Shaw also provided a level of mental toughness, calm leadership and peak performance in the clutch that helped the Gamecocks rise over their historical mediocrity – posting three consecutive 11-win seasons (the school had won 10 games just once previously) and three consecutive Top Ten finishes.

He was, in a word, “Shawsome.”

Heading into the 2014 NFL draft, though, Shaw is facing some of the same doubters he faced three years ago … in fact NFL expert Mel Kiper, Jr. has referred to Shaw as a “career backup” in the pros, predicting his name will be called somewhere between the fifth and seventh round (if he’s drafted at all).

Wow …

Could Shaw – a 6-foot-1, 210-pound native of Flowery Branch, Georgia – really go un-drafted?

Yes – which is surprising.

Shaw’s height and weight are roughly identical to former Texas A&M standout Johnny Manziel and Louisville superstar Teddy Bridgewater – both of whom are projected to be chosen in the first round of the draft. Believe it or not, Shaw is faster than both players – posting a 4.62 time in the forty-yard dash (compared to Manziel’s 4.63 and Bridgewater’s 4.78). He also has a higher vertical jump and longer broad jump than both Manziel and Bridgewater. Pro scouts fret over his arm strength, however, leading to this rather dismissive “bottom line” on … 

Lacks prototype measurements and arm talent and played in a high-percentage, dink-and-dunk passing game that has not translated well to the pros, yet possesses the intangibles, toughness, football intelligence and escapability to warrant developing. Is the type of player you root for and has make-it qualities that could eventually surprise. Potentially adds situational value.

“Situational value?” Yeah … write those words down.
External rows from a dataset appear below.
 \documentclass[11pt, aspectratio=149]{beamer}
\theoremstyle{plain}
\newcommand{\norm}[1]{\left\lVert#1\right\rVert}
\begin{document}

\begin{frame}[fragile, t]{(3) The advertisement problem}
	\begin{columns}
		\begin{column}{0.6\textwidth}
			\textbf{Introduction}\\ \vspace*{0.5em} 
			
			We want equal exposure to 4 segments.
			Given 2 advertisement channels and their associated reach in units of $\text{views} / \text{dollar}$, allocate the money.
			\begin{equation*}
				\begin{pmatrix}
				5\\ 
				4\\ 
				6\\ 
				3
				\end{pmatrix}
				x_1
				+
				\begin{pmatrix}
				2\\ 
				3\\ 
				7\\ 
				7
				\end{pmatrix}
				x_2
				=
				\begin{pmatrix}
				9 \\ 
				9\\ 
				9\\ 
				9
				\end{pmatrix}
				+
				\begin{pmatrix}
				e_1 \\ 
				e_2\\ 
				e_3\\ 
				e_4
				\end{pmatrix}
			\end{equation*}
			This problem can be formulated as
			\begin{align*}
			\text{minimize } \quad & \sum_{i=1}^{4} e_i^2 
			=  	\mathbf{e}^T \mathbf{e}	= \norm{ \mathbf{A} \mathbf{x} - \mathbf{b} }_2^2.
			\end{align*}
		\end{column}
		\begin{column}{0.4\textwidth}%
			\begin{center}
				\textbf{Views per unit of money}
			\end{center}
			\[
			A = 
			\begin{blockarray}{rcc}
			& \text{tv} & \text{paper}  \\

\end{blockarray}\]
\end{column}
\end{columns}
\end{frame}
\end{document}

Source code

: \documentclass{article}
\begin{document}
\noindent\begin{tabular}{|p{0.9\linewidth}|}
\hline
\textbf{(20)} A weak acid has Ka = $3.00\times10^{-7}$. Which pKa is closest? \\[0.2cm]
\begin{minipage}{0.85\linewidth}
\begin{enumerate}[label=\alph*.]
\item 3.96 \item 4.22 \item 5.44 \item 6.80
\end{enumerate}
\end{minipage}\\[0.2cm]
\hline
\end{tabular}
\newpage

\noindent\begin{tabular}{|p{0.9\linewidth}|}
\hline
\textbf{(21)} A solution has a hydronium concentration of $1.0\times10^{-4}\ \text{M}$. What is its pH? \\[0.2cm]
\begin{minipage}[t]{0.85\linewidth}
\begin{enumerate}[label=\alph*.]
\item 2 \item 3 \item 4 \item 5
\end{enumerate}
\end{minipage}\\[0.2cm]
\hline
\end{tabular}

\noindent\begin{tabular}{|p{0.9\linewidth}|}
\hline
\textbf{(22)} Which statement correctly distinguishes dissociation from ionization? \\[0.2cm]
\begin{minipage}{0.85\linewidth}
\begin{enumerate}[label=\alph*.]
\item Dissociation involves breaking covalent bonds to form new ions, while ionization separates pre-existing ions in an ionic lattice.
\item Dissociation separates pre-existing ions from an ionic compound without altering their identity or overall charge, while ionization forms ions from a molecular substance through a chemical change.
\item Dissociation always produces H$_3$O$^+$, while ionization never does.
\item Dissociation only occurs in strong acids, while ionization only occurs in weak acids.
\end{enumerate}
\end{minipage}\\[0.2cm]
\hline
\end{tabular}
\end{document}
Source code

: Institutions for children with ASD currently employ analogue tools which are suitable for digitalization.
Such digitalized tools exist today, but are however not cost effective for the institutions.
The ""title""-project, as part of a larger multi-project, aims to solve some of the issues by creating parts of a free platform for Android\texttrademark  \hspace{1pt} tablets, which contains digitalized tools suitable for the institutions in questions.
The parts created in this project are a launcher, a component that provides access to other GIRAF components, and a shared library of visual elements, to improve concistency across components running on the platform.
Right next to “career backup.”

Because our guess is Connor Shaw has already written them down … and is already using them as motivation.

Connor Shaw is indeed “the type of player you root for.” But we think he’s much more than that: We think he’s a Tom Brady-style sleeper in a draft full of overrated signal-callers. And if he does slip all the way down to the seventh round (or the un-drafted free agent pool), expect him to prove his doubters wrong once again … and make one franchise’s fans very happy.